Add a dependency-injection/query-count test before flipping the list path:

Seed multiple connections where most rows are non-singleton/shallow.
Enable the read-model flag.
Assert the maintained evidence list is read once.
Assert deep per-connection readers are not called for non-singleton shallow rows.
Include a negative control under deep mode or scoped mode that proves the spies fire when deep evidence is legitimately requested.
Assert scoped diagnostics still use deep evidence and are not served from a shallow overview row.

Commit Sequence

Add last_record_updated_at to SQLite/Postgres schemas, evidence rows, rebuild, reconcile, and storage tests.
Extract pure synthesizeConnectorSummary without changing behavior.
Extend the maintained evidence envelope until it can honestly synthesize the existing ConnectorSummary contract for overview rows, or approve an explicit reduced overview contract in OpenSpec. DONE for durable retained stream/byte facts; runtime health/verdict evidence remains open.
Add read-model list path behind a disabled flag.
Add query-count/DI tests and shallow-list parity tests.
Finish write hooks required by the flag.
Enable the flag only after tests and live benchmark prove correctness.
Remove or gate the short TTL cache once the maintained read model owns the hot path.

Before step 7, every route that currently calls invalidateConnectorSummariesCache must either mark the exact connection dirty or explain why an all-connection dirty mark is the only honest option. The read-model flag must not depend on best-effort cache invalidation alone.

Feasibility Checkpoint: 2026-06-17

After adding last_record_updated_at and extracting synthesizeConnectorSummary, an isolated implementation lane attempted the disabled read-model flag and stopped before code. The current connector_summary_evidence row is still too small to construct the existing ConnectorSummary contract for shallow overview rows without either:

calling the same deep per-connection readers the read model is meant to avoid;
fabricating or omitting owner-visible fields; or
persisting rendered verdict/freshness/UI copy, which this design explicitly forbids.

Current durable evidence covers identity/lifecycle, aggregate counts, retained stream rows, retained byte breakdown, and last retained-record recency: connector_instance_id, connector_id, display_name, status, source_kind, revoked_at, total_records, stream_count, and last_record_updated_at, stream_records, retained_bytes, and total_retained_bytes.

The existing owner summary contract still carries fields outside that envelope: manifest stream names, run and schedule facts, detail-gap/outbox/attention/ browser/local/acquisition evidence, collection_report, connection_health, rendered_verdict, and next_action.

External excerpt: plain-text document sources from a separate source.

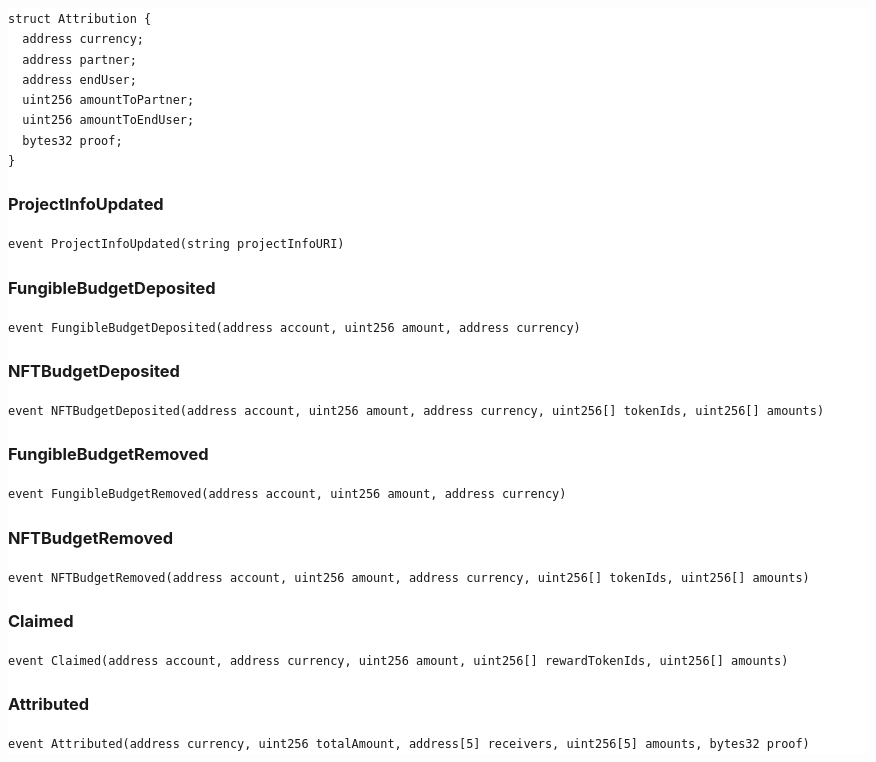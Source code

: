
 ```solidity
struct Attribution {
  address currency;
  address partner;
  address endUser;
  uint256 amountToPartner;
  uint256 amountToEndUser;
  bytes32 proof;
}
```

### ProjectInfoUpdated

```solidity
event ProjectInfoUpdated(string projectInfoURI)
```

### FungibleBudgetDeposited

```solidity
event FungibleBudgetDeposited(address account, uint256 amount, address currency)
```

### NFTBudgetDeposited

```solidity
event NFTBudgetDeposited(address account, uint256 amount, address currency, uint256[] tokenIds, uint256[] amounts)
```

### FungibleBudgetRemoved

```solidity
event FungibleBudgetRemoved(address account, uint256 amount, address currency)
```

### NFTBudgetRemoved

```solidity
event NFTBudgetRemoved(address account, uint256 amount, address currency, uint256[] tokenIds, uint256[] amounts)
```

### Claimed

```solidity
event Claimed(address account, address currency, uint256 amount, uint256[] rewardTokenIds, uint256[] amounts)
```

### Attributed

```solidity
event Attributed(address currency, uint256 totalAmount, address[5] receivers, uint256[5] amounts, bytes32 proof)
```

Therefore the next safe tranche is not the disabled flag itself. It is either:

maintain additional non-rendered evidence sufficient for read-time synthesis of overview rows; or
deliberately define a reduced overview row contract and migrate console consumers to it before any fast path uses partial evidence.

Until one of those two choices is implemented and tested, the full /_ref/connectors list must remain on the deep projection path.

Risks

A shallow fast path that drops deep evidence would be fast but dishonest.
Persisting rendered verdicts or freshness would recreate stale-copy failures.
Existing diagnostics may accidentally reuse a shallow list row; scoped diagnostics must stay deep.
Dirty hooks must be complete before the read-model path becomes default.
The overview path can be optimized without making every deep evidence class durable in the first tranche; trying to persist all deep evidence before the first switch risks turning a focused performance fix into a broad rewrite.